▶ Description of the task: Lines with "Outlook": copy each one from the listing below.

▶ Material for this exercise:
:::

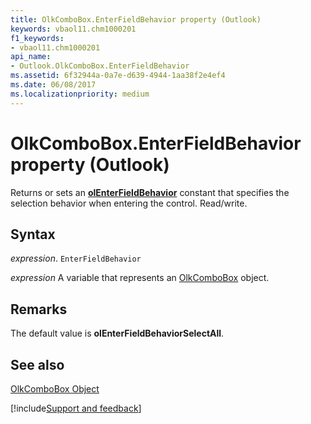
 ```yaml
---
title: OlkComboBox.EnterFieldBehavior property (Outlook)
keywords: vbaol11.chm1000201
f1_keywords:
- vbaol11.chm1000201
api_name:
- Outlook.OlkComboBox.EnterFieldBehavior
ms.assetid: 6f32944a-0a7e-d639-4944-1aa38f2e4ef4
ms.date: 06/08/2017
ms.localizationpriority: medium
---
```



# OlkComboBox.EnterFieldBehavior property (Outlook)

Returns or sets an **[olEnterFieldBehavior](Outlook.OlEnterFieldBehavior.md)** constant that specifies the selection behavior when entering the control. Read/write.


## Syntax

_expression_. `EnterFieldBehavior`

_expression_ A variable that represents an [OlkComboBox](Outlook.OlkComboBox.md) object.


## Remarks

The default value is **olEnterFieldBehaviorSelectAll**.


## See also


[OlkComboBox Object](Outlook.OlkComboBox.md)

[!include[Support and feedback](~/includes/feedback-boilerplate.md)]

:::

▶ Answer box:
title: OlkComboBox.EnterFieldBehavior property (Outlook)
- Outlook.OlkComboBox.EnterFieldBehavior
# OlkComboBox.EnterFieldBehavior property (Outlook)
Returns or sets an **[olEnterFieldBehavior](Outlook.OlEnterFieldBehavior.md)** constant that specifies the selection behavior when entering the control. Read/write.
_expression_ A variable that represents an [OlkComboBox](Outlook.OlkComboBox.md) object.
[OlkComboBox Object](Outlook.OlkComboBox.md)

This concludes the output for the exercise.